I’ll be the first to admit, I love a good thrill. Unfortunately, when it comes to Rob Zombie’s new take on the original teen slasher “Halloween,” I would have been better off showering without flip-flops.
Michael Myers returns to the screen for what is essentially a remake of the 1978 Carpenter classic that plays very much like a sequel — the body count is higher and includes a flock of scantily-clad nymphets who put their four years at conservatory to good use with the same old trusty routine. Scream, die. Scream, die. Scream, crawl a little bit, then die.
You know the story: Psychopath Michael Myers (played by Tyler Mane, known better for his role as Sabretooth in the “X-Men” series) breaks out of a mental institution and wreaks havoc on the Baby-sitters Club. In Zombie’s version, however, we sit through nearly a whole hour of Myers’ “E! True Hollywood Story,” a childhood vignette that too-conveniently reveals the makings of a hardened killer — the abusive father, the stripper mom, the wanton sis and the stock school bullies. Mix, preheat at 350, and you’ve got an entire segment that is nothing more than a shallow, expletive day-in-the-life disguised as a young sociopath’s biopic.
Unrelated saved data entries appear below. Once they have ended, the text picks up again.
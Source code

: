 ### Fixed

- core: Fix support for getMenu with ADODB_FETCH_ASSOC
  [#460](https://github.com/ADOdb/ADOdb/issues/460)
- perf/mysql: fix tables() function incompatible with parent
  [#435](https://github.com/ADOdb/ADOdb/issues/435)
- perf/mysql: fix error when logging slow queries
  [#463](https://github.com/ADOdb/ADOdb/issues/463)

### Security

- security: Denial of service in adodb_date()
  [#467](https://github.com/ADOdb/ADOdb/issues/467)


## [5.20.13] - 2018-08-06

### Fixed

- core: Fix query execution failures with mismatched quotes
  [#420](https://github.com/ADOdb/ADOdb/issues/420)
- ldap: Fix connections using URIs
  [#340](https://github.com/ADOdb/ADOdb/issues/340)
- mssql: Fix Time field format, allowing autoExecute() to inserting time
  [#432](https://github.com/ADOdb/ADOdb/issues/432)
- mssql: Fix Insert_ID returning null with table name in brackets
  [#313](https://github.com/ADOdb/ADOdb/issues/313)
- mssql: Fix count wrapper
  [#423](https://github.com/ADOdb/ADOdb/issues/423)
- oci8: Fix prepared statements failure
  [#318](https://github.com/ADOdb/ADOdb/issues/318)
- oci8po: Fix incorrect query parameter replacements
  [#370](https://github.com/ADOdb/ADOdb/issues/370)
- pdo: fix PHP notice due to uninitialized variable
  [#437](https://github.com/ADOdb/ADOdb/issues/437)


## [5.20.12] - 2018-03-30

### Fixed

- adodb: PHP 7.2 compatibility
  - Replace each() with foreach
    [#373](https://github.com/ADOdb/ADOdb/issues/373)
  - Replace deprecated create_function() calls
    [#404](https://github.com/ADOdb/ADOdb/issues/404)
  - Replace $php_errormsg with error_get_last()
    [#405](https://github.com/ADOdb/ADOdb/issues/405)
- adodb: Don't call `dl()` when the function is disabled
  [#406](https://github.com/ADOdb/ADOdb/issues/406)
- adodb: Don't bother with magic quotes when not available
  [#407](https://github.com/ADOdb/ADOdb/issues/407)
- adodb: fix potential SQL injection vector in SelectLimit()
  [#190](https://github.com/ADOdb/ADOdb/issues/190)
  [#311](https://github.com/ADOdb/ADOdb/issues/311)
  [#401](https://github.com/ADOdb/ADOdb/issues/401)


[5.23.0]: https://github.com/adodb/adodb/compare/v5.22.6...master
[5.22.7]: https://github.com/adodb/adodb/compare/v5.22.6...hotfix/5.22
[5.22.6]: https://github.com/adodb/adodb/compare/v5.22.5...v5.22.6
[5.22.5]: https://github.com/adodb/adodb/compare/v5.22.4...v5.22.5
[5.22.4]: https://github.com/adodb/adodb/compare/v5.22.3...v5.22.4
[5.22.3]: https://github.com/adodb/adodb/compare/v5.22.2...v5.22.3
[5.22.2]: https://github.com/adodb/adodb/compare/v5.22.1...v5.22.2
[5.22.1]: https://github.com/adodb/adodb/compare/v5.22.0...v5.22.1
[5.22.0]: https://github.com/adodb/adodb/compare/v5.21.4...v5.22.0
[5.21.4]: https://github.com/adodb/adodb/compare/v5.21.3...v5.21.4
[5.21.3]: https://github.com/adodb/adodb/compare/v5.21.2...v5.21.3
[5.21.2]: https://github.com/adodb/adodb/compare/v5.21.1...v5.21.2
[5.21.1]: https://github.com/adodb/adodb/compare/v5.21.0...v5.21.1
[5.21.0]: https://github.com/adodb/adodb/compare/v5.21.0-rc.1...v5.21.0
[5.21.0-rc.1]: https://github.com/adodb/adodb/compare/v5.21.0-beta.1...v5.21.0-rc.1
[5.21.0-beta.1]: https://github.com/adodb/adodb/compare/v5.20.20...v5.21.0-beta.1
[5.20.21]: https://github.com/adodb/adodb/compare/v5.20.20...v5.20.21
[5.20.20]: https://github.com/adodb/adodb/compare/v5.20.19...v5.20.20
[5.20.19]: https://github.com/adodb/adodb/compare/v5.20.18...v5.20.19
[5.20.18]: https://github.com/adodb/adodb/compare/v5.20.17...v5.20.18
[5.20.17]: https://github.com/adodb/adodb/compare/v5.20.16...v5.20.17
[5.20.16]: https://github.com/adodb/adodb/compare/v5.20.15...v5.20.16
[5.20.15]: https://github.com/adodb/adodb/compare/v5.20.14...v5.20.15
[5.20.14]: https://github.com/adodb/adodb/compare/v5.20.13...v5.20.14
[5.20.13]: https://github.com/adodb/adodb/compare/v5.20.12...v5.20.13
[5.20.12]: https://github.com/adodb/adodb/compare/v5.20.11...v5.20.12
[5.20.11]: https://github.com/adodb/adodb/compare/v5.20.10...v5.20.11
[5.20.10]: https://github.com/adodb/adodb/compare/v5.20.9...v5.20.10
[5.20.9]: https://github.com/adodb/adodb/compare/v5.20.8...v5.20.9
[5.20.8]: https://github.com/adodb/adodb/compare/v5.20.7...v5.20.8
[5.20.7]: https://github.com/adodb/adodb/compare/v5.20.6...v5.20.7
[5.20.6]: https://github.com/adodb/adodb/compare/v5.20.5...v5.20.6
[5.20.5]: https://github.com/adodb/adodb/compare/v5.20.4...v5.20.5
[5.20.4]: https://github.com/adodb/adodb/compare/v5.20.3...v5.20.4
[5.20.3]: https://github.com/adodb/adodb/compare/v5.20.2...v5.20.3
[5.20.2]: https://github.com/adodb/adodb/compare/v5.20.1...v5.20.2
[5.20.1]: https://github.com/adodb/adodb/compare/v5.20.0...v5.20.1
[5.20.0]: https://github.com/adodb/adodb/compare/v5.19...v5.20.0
Fast-forward 15 years or so. Michael Myers has taken up the fine art of papier-mache, inexplicably making scores of grotesque masks. His only surviving relative is Laurie Strode, played by the flamboyantly inadequate Scout Taylor-Compton. Whereas Jamie Lee-Curtis set the standard for the final everygirl, a forgettable Taylor-Compton comes out of a tradition of small-screen teenybopper gems such as “Sleepover.” She is too busy crawling and screaming to actually fire the gun in her hand. Honey, Jamie Lee didn’t even have a gun; she took him down with a metal hanger. Ikea, $0.49.
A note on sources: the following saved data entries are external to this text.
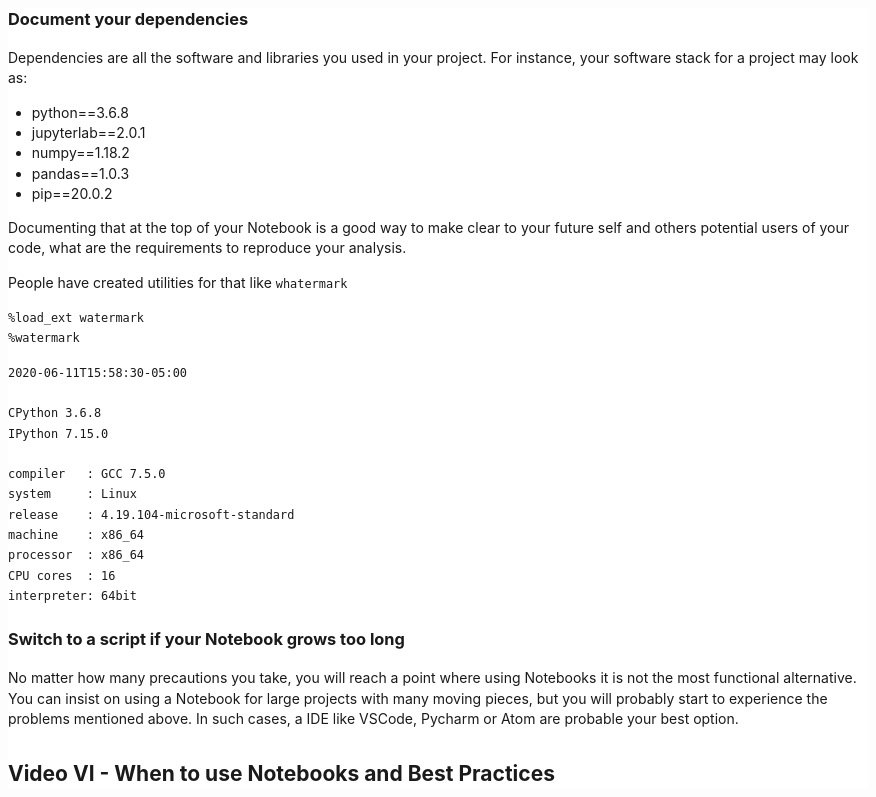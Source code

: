 
### Document your dependencies


Dependencies are all the software and libraries you used in your project. For instance, your software stack for a project may look as:


* python==3.6.8
* jupyterlab==2.0.1
* numpy==1.18.2
* pandas==1.0.3
* pip==20.0.2


Documenting that at the top of your Notebook is a good way to make clear to your future self and others potential users of your code, what are the requirements to reproduce your analysis.


People have created utilities for that like `whatermark`



```
%load_ext watermark
%watermark

```


```
2020-06-11T15:58:30-05:00

CPython 3.6.8
IPython 7.15.0

compiler   : GCC 7.5.0
system     : Linux
release    : 4.19.104-microsoft-standard
machine    : x86_64
processor  : x86_64
CPU cores  : 16
interpreter: 64bit

```

### Switch to a script if your Notebook grows too long


No matter how many precautions you take, you will reach a point where using Notebooks it is not the most functional alternative. You can insist on using a Notebook for large projects with many moving pieces, but you will probably start to experience the problems mentioned above. In such cases, a IDE like VSCode, Pycharm or Atom are probable your best option.


Video VI - When to use Notebooks and Best Practices
---------------------------------------------------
The most disappointing thing about this movie is that Zombie basically sacked everything that was brilliant about the original. He exchanges the anonymous horror of the everyday for the convenience of a contrived backstory; eerie silence for heavy metal; a final girl for a babe who just gets lucky; an artful horror for a baroque monster. Instead of manipulating his own space — as Carpenter had done so craftily in the original — Zombie sickens us with extreme close-ups of twitching body parts, open wounds, sweat and saliva. While there may have been some filmic license to this, it becomes an overused crutch. There’s no real build-up, and thus zero payoff.
For a movie that was meant to explore one of horror film’s most infamous villains, this one has instead created an antithetic bore. The effete mask and creepy boyish psychosis of the original Myers is replaced here with Eli Roth’s lapdog. Part of what made the first slasher series so engaging was its androgyny — the internal crisis of the villain versus the butch savvy of the final girl — and the ability of an audience to identify with both characters, on some level. In 1978, there was room for vulnerability and suspense. In 2007, Hulk smash.
By the end of the movie, you will find yourself waiting for the only real protagonist: the credits. Whether you’re a seasoned horror veteran, or just someone in search of a cheap thrill, you probably won’t find it in Zombie’s “Halloween.” As a franchise comeback, it may have been better off popping out two kids and hosting the VMAs.